Department of Commerce could rein it in or dissolve it, they are 
stymied by their confusion over its claim to by a private corporation 
(and the ideology that says governments should not interfere with 
private corporations). He also laid out his suggestion for breaking 
ICANN into four parts along natural fault lines: one part for IP 
address assignment, one for protocol numbers, one for technical 
administration of the Domain Name System, and one for policy issues 
related to the Domain Name System. 

Miscellaneous

On a day like Saturday, everything seemed to fit together. But in 
writing up the day, some fine presentations didn't seem to go in any 
particular category. 

Tu Tran, winner of CPSR's annual student essay contest, delivered a 
quite professional talk about computer forensics, looking at it from 
many points of view. Courts are increasingly allowing searches of 
computers for evidence related both to crimes and to civil suits. 

Not all searches require a warrant: the court may allow a search 
without a warrant if the person did not have a "reasonable 
expectation" that the information would remain hidden. You could lose 
this "reasonable expectation" through something as trivial as sending 
the information to a colleague over email; now another party can 
demand the information. Of course, some critical safeguards remain: 
they have to show probably cause that the information pertains to a 
case and give a precise description of the item to be found. 

And how easily can information be found? Everyday encryption programs 
are good for most purposes, but can be cracked by a determined 
opponent. This includes, obviously, the U.S. government, when a 
journalist in Afghanistan got his hands on a computer and hard disk 
formerly owned by an Al Qaeda member. Thousands of files were 
retrieved, although Ms. Tran did not reveal the contents of those 
files. (Soft porn? Metallica songs?) 

Deleting files, as most administrators know, offers practically no 
protection against retrieval. Zeroing out a disk is little better 
(although it's pretty good when done twice) and even reformatting 
removes just pointers to files rather than the files themselves. 
Tran's recommendation: if you want to prevent data from being 
retrieved, drill a hole in your disk. 

Carlos Osorio presented research questioning the very foundations of 
software licensing. Far from being a form of piracy, the spread of 
unlicensed software in new markets creates a bigger market for 
licensed versions. 

This is not simply a matter of familiar network effects. Native users 
offer the best possible marketing. Why spend hundreds of thousands of 
dollars exporting marketing staff and a canned strategy to a place 
with a different culture, when end-users copying your software can 
talk it up with all the friends and colleagues for you? 
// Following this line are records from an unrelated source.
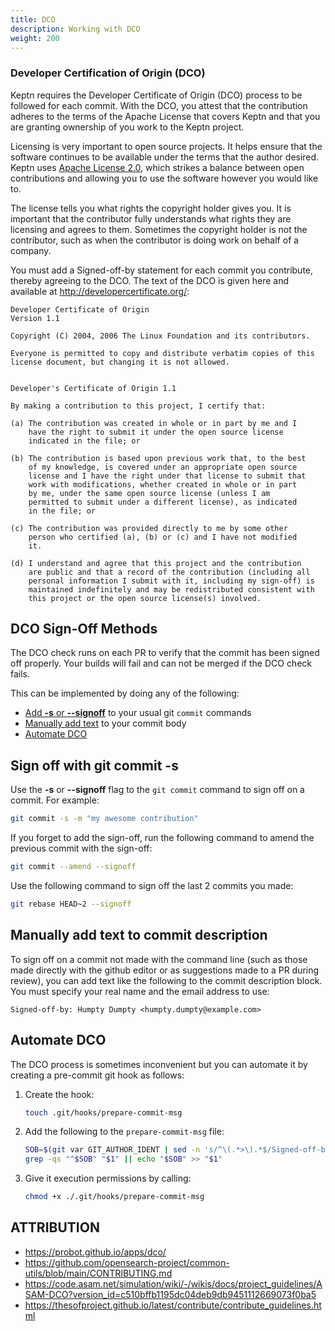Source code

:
 ```yaml
---
title: DCO
description: Working with DCO
weight: 200
---
```


### Developer Certification of Origin (DCO)

Keptn requires the Developer Certificate of Origin (DCO) process
to be followed for each commit.
With the DCO, you attest that the contribution adheres
to the terms of the Apache License that covers Keptn
and that you are granting ownership of you work to the Keptn project.

Licensing is very important to open source projects.
It helps ensure that the software continues to be available under the
terms that the author desired.
Keptn uses [Apache License 2.0](https://github.com/keptn/lifecycle-toolkit/blob/main/LICENSE),
which strikes a balance between open contributions
and allowing you to use the software however you would like to.

The license tells you what rights the copyright holder gives you.
It is important that the contributor fully understands
what rights they are licensing and agrees to them.
Sometimes the copyright holder is not the contributor,
such as when the contributor is doing work on behalf of a company.

You must add a Signed-off-by statement for each commit you contribute,
thereby agreeing to the DCO.
The text of the DCO is given here
and available at <http://developercertificate.org/>:

```text
Developer Certificate of Origin
Version 1.1

Copyright (C) 2004, 2006 The Linux Foundation and its contributors.

Everyone is permitted to copy and distribute verbatim copies of this
license document, but changing it is not allowed.


Developer's Certificate of Origin 1.1

By making a contribution to this project, I certify that:

(a) The contribution was created in whole or in part by me and I
    have the right to submit it under the open source license
    indicated in the file; or

(b) The contribution is based upon previous work that, to the best
    of my knowledge, is covered under an appropriate open source
    license and I have the right under that license to submit that
    work with modifications, whether created in whole or in part
    by me, under the same open source license (unless I am
    permitted to submit under a different license), as indicated
    in the file; or

(c) The contribution was provided directly to me by some other
    person who certified (a), (b) or (c) and I have not modified
    it.

(d) I understand and agree that this project and the contribution
    are public and that a record of the contribution (including all
    personal information I submit with it, including my sign-off) is
    maintained indefinitely and may be redistributed consistent with
    this project or the open source license(s) involved.
```

## DCO Sign-Off Methods

The DCO check runs on each PR to verify
that the commit has been signed off properly.
Your builds will fail and can not be merged if the DCO check fails.

This can be implemented by doing any of the following:

* [Add **-s** or **--signoff**](#sign-off-with-git-commit--s)
  to your usual git `commit` commands
* [Manually add text](#manually-add-text-to-commit-description)
  to your commit body
* [Automate DCO](#automate-dco)

## Sign off with git commit -s

Use the **-s** or **--signoff** flag to the `git commit` command
to sign off on a commit.
For example:

```bash 
git commit -s -m "my awesome contribution"
``` 

If you forget to add the sign-off,
run the following command to amend the previous commit
with the sign-off:

```bash
git commit --amend --signoff
```

Use the following command
to sign off the last 2 commits you made:

```bash
git rebase HEAD~2 --signoff
```

## Manually add text to commit description

To sign off on a commit not made with the command line
(such as those made directly with the github editor
or as suggestions made to a PR during review),
you can add text like the following to the commit description block.
You must specify your real name and the email address to use:

  ```text
  Signed-off-by: Humpty Dumpty <humpty.dumpty@example.com>
  ```

## Automate DCO

The DCO  process is sometimes inconvenient but you can automate it
by creating a pre-commit git hook as follows:

1. Create the hook:

    ``` bash
    touch .git/hooks/prepare-commit-msg
    ```

2. Add the following to the `prepare-commit-msg` file:

    ```bash
    SOB=$(git var GIT_AUTHOR_IDENT | sed -n 's/^\(.*>\).*$/Signed-off-by: \1/p')
    grep -qs "^$SOB" "$1" || echo "$SOB" >> "$1"
    ```

3. Give it execution permissions by calling:

    ```bash
    chmod +x ./.git/hooks/prepare-commit-msg
    ```

## ATTRIBUTION

* <https://probot.github.io/apps/dco/>
* <https://github.com/opensearch-project/common-utils/blob/main/CONTRIBUTING.md>
* <https://code.asam.net/simulation/wiki/-/wikis/docs/project_guidelines/ASAM-DCO?version_id=c510bffb1195dc04deb9db9451112669073f0ba5>
* <https://thesofproject.github.io/latest/contribute/contribute_guidelines.html>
While Carlos suggested several ways proprietary software companies 
can make their licenses more appealing--such as offering good 
customer service or releasing new versions frequently--he ultimately 
recommended the ultimate approach as the most natural approach to 
gaining markets: distributing free and open source software. 

The conference was long but never tedious; tiring but not exhausting. 
Several of us came away with new energy as well as new ideas of where 
to apply it. I felt great pain thinking that many of the areas where 
good work is being done may soon see it all swept away by the storms 
and floods caused by global warming. But as much as we can bring 
people to the Internet and the Internet to the people, we can 
increase discussion of this and other critical issues facing us 
today. 


Andy Oram is an editor at O'Reilly & Associates, specializing in 
books on Linux and programming. Most recently, he edited Peer-to-
Peer: Harnessing the Power of Disruptive Technologies.